Als het waarschuwingslampje voor de veiligheidsgordels constant oplicht terwijl de contactschakelaar in de ON-stand staat, alle portieren gesloten zijn en alle veiligheidsgordels zijn vastgemaakt, duidt dit wellicht op een storing in het systeem. Laat het systeem controleren door een NISSAN-dealer of erkend garagebedrijf.
Breng geen wijzigingen aan in het veiligheidsgordelsysteem. Bijvoorbeeld, wijzig de veiligheidsgordels niet, voeg geen materiaal toe, en installeer niets dat de geleiding of spanning van de gordels kan veranderen. Als u dat wel doet, kan de werking van het veiligheidssysteem aangetast worden. Wijzigen of aanpassen van het veiligheidsgordelsysteem kan leiden tot ernstig lichamelijk letsel.
Zodra een gordelspanner is geactiveerd, kan deze niet opnieuw gebruikt worden, en moet die vervangen worden, samen met de oprolautomaat. Ga langs bij een NISSAN-dealer of erkend garagebedrijf.
Het verwijderen en installeren van onderdelen van het gordelspannersysteem dient te worden uitgevoerd door een NISSAN-dealer of erkend garagebedrijf.
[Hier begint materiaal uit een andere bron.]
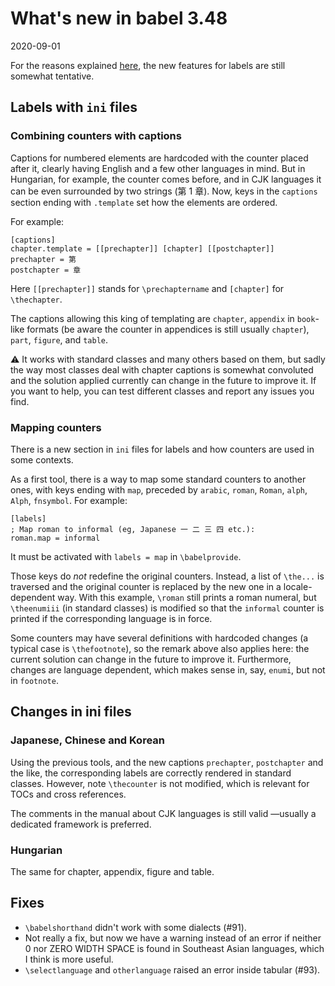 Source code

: # What's new in babel 3.48

2020-09-01

For the reasons explained [here](https://github.com/latex3/babel/wiki/Localizing-counters), the new features for labels are still somewhat tentative.

## Labels with `ini` files

### Combining counters with captions

Captions for numbered elements are hardcoded with the counter placed after it, clearly having English and a few other languages in mind. But in Hungarian, for example, the counter comes before, and in CJK languages it can be even surrounded by two strings (第 1 章). Now, keys in the `captions` section ending with `.template` set how the elements are ordered.

For example:
```
[captions]
chapter.template = [[prechapter]] [chapter] [[postchapter]]
prechapter = 第
postchapter = 章
```
Here `[[prechapter]]` stands for `\prechaptername` and `[chapter]` for `\thechapter`.
 
The captions allowing this king of templating are `chapter`, `appendix` in `book`-like formats (be aware the counter in appendices is still usually `chapter`), `part`, `figure`, and `table`.

⚠ It works with standard classes and many others based on them, but sadly the way most classes deal with chapter captions is somewhat convoluted and the solution applied currently can change in the future to improve it. If you want to help, you can test different classes and report any issues you find.

### Mapping counters

There is a new section in `ini`  files for labels and how counters are used in some contexts.

As a first tool, there is a way to map some standard counters to another ones, with keys ending with `map`, preceded by `arabic`, `roman`, `Roman`, `alph`, `Alph`, `fnsymbol`. For example:
```
[labels]
; Map roman to informal (eg, Japanese 一 二 三 四 etc.):
roman.map = informal   
```
It must be activated with `labels = map` in `\babelprovide`.

Those keys do _not_ redefine the original counters. Instead, a list of `\the...` is traversed and the original counter is replaced by the new one in a locale-dependent way. With this example, `\roman` still prints a roman numeral, but `\theenumiii` (in standard classes) is modified so that the `informal` counter is printed if the corresponding language is in force.

Some counters may have several definitions with hardcoded changes (a typical case is `\thefootnote`), so the remark above also applies here: the current solution can change in the future to improve it. Furthermore, changes are language dependent, which makes sense in, say, `enumi`, but not in `footnote`.

## Changes in ini files

### Japanese, Chinese and Korean

Using the previous tools, and the new captions `prechapter`, `postchapter` and the like, the corresponding labels are correctly rendered in standard classes. However, note `\thecounter` is not modified, which is relevant for TOCs and cross references.

The comments in the manual about CJK languages is still valid —usually a dedicated framework is preferred.

### Hungarian

The same for chapter, appendix, figure and table.

## Fixes

* `\babelshorthand` didn't work with some dialects (#91).
* Not really a fix, but now we have a warning instead of an error if neither 0 nor ZERO WIDTH SPACE is found in Southeast Asian languages, which I think is more useful.
* `\selectlanguage` and `otherlanguage` raised an error inside tabular (#93).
Na een botsing moeten alle veiligheidsgordeleenheden inclusief rolautomaten en bevestigingsonderdelen worden gecontroleerd door een NISSAN-dealer of erkend garagebedrijf. NISSAN adviseert alle tijdens de aanrijding gedragen gordels te vervangen, tenzij het ging om een lichte aanrijding en de gordels geen schade vertonen en goed functioneren. Veiligheidsgordels die tijdens de aanrijding niet werden gedragen, moeten ook worden geïnspecteerd en eventueel worden vervangen als ze schade vertonen of niet goed werken.
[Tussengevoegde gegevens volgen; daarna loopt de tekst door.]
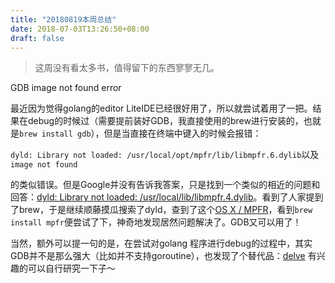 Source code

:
 ```yaml
---
title: "20180819本周总结"
date: 2018-07-03T13:26:50+08:00
draft: false
---
```




> 这周没有看太多书，值得留下的东西寥寥无几。

GDB image not found error

最近因为觉得golang的editor LiteIDE已经很好用了，所以就尝试着用了一把。结果在debug的时候过（需要提前装好GDB，我直接使用的brew进行安装的，也就是`brew install gdb`），但是当直接在终端中键入的时候会报错：

<!--more-->

`dyld: Library not loaded: /usr/local/opt/mpfr/lib/libmpfr.6.dylib`以及`image not found`

的类似错误。但是Google并没有告诉我答案，只是找到一个类似的相近的问题和回答：[dyld: Library not loaded: /usr/local/lib/libmpfr.4.dylib](https://stackoverflow.com/questions/49457773/dyld-library-not-loaded-usr-local-lib-libmpfr-4-dylib)。看到了人家提到了brew，于是继续顺藤摸瓜搜索了dyld，查到了这个[OS X / MPFR](http://labs.beatcraft.com/en/index.php?OS%20X%20%2F%20MPFR)，看到`brew install mpfr`便尝试了下，神奇地发现居然问题解决了。GDB又可以用了！

当然，额外可以提一句的是，在尝试对golang 程序进行debug的过程中，其实GDB并不是那么强大（比如并不支持goroutine），也发现了个替代品：[delve](https://github.com/derekparker/delve) 有兴趣的可以自行研究一下子～


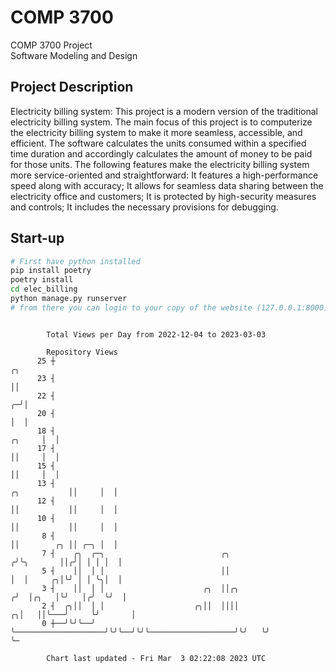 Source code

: # COMP 3700
COMP 3700 Project  
Software Modeling and Design
## Project Description
Electricity billing system: This project is a modern version of the traditional electricity billing system. The main focus of this project is to computerize the electricity billing system to make it more seamless, accessible, and efficient. The software calculates the units consumed within a specified time duration and accordingly calculates the amount of money to be paid for those units. The following features make the electricity billing system more service-oriented and straightforward: It features a high-performance speed along with accuracy; It allows for seamless data sharing between the electricity office and customers; It is protected by high-security measures and controls; It includes the necessary provisions for debugging.

## Start-up
```bash
# First have python installed
pip install poetry
poetry install
cd elec_billing
python manage.py runserver
# from there you can login to your copy of the website (127.0.0.1:8000), default creds are admin/admin
```

```

        Total Views per Day from 2022-12-04 to 2023-03-03

        Repository Views
      25 ┼                                                                                      ╭╮
      23 ┤                                                                                      ││
      22 ┤                                                                                    ╭─╯│
      20 ┤                                                                                    │  │
      18 ┤                                                                             ╭╮     │  │
      17 ┤                                                                             ││     │  │
      15 ┤                                                                             ││     │  │
      13 ┤                                                                ╭╮           ││     │  │
      12 ┤                                                                ││           ││     │  │
      10 ┤                                                                ││           ││     │  │
       8 ┤                                                                ││        ╭╮ ││ ╭─╮ │  │
       7 ┤    ╭╮  ╭─╮                          ╭╮                        ╭╯╰╮       ││╭╯│ │ │ │  │
       5 ┤    ││  │ │                          ││                        │  │     ╭╮│╰╯ │ │ ╰╮│  │
       3 ┤    ││  │ │                      ╭╮  ││╭╮                     ╭╯  │╭╮   │╰╯   │╭╯  ╰╯  │
       2 ┤  ╭╮││  │ │                    ╭╮││  ││││                   ╭╮│   ││╰───╯     ╰╯       │
       0 ┼──╯╰╯╰──╯ ╰────────────────────╯╰╯╰──╯╰╯╰───────────────────╯╰╯   ╰╯                   ╰─

        Chart last updated - Fri Mar  3 02:22:08 2023 UTC
        
```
Alle kinderzitjes en bevestigingen moeten na een aanrijding geïnspecteerd worden. Volg altijd de inspectieaanwijzingen en aanbevelingen voor vervanging van de fabrikant van het zitje. Kinderzitjes moeten vervangen worden als ze beschadigd zijn.
Het is van groot belang de veiligheidsgordel in zijn geheel te vervangen als deze is gedragen tijdens een ernstige aanrijding, ook al is er geen zichtbare schade aan de veiligheidsgordels.
Voorkom dat de gordelband wordt aangetast door polijstmiddelen, oliën, chemicaliën en in het bijzonder door accuzuur. Het reinigen kan veilig worden uitgevoerd met zachte zeep en water. De gordel moet worden vervangen als de band aangetast, gerafeld of beschadigd is.